WHAT IS REQUIRED: Search the records for the string "wrote", then copy each line that has it.

Plain-text document sources:
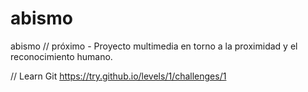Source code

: # abismo
abismo // próximo - Proyecto multimedia en torno a la proximidad y el reconocimiento humano.


// Learn Git
https://try.github.io/levels/1/challenges/1

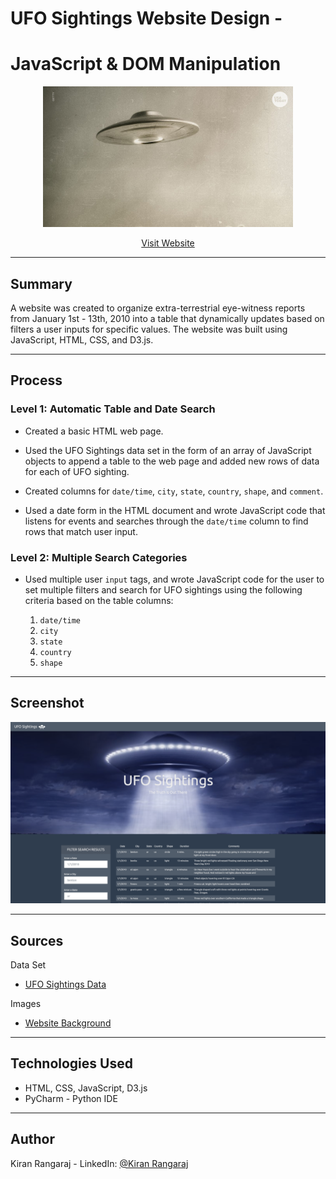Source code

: # UFO Sightings Website Design - 
# JavaScript & DOM Manipulation

<p align="center">
  <img src="static/images/ufo2.jpg" width="400">
</p>

<p align="center">
  <a href="https://kiranrangaraj.github.io/UFO-Sightings-Website-Design/">Visit Website</a>
</p>
   
---

## Summary ##

A website was created to organize extra-terrestrial eye-witness reports from January 1st - 13th, 2010 into a table that dynamically updates based on filters a user inputs for specific values. The website was built using JavaScript, HTML, CSS, and D3.js. 

---

## Process ##

### Level 1: Automatic Table and Date Search

* Created a basic HTML web page.

* Used the UFO Sightings data set in the form of an array of JavaScript objects to append a table to the web page and added new rows of data for each of UFO sighting.

* Created columns for `date/time`, `city`, `state`, `country`, `shape`, and `comment`.

* Used a date form in the HTML document and wrote JavaScript code that listens for events and searches through the `date/time` column to find rows that match user input.

### Level 2: Multiple Search Categories

* Used multiple user `input` tags, and wrote JavaScript code for the user to set multiple filters and search for UFO sightings using the following criteria based on the table columns:

  1. `date/time`
  2. `city`
  3. `state`
  4. `country`
  5. `shape`

---

## Screenshot ##

<p align="center">
  <img src="static/images/WebsiteScreenShot.png" width="800">
</p>

---

## Sources ##
Data Set
* [UFO Sightings Data](https://github.com/kiranrangaraj/javascript-challenge/blob/master/static/js/data.js)

Images
* [Website Background](https://media2.s-nbcnews.com/j/newscms/2018_01/2280531/180103-ufo-illustration-mn-1015_0758c11fb1637ed3431613cef06cd246.fit-760w.jpg)

---

## Technologies Used ##
* HTML, CSS, JavaScript, D3.js
* PyCharm - Python IDE

---

## Author ##
Kiran Rangaraj - LinkedIn: [@Kiran Rangaraj](https://www.linkedin.com/in/kiranrangaraj/)
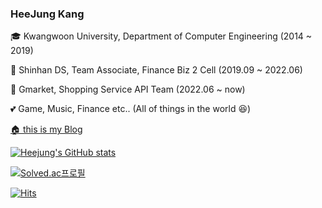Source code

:### HeeJung Kang

&#127891; Kwangwoon University, Department of Computer Engineering (2014 ~ 2019)

&#128188; Shinhan DS, Team Associate, Finance Biz 2 Cell (2019.09 ~ 2022.06)

&#128188; Gmarket, Shopping Service API Team (2022.06 ~ now)

&#128149; Game, Music, Finance etc.. (All of things in the world &#128518;)

[🏠 this is my Blog](https://tentasys.github.io/)


[![Heejung's GitHub stats](https://github-readme-stats.vercel.app/api?username=tentasys&theme=onedark)](https://github.com/anuraghazra/github-readme-stats)

[![Solved.ac프로필](http://mazassumnida.wtf/api/v2/generate_badge?boj=tentasys)](https://solved.ac/tentasys)



  <div>
	
  [![Hits](https://hits.seeyoufarm.com/api/count/incr/badge.svg?url=https%3A%2F%2Fgithub.com%2Ftentasys&count_bg=%23ECD4D4&title_bg=%23FFC7C7&icon=&icon_color=%23E7E7E7&title=hits&edge_flat=false)](https://hits.seeyoufarm.com)
	
  </div>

RESPONSE AREA:
* Used a date form in the HTML document and wrote JavaScript code that listens for events and searches through the `date/time` column to find rows that match user input.
* Used multiple user `input` tags, and wrote JavaScript code for the user to set multiple filters and search for UFO sightings using the following criteria based on the table columns:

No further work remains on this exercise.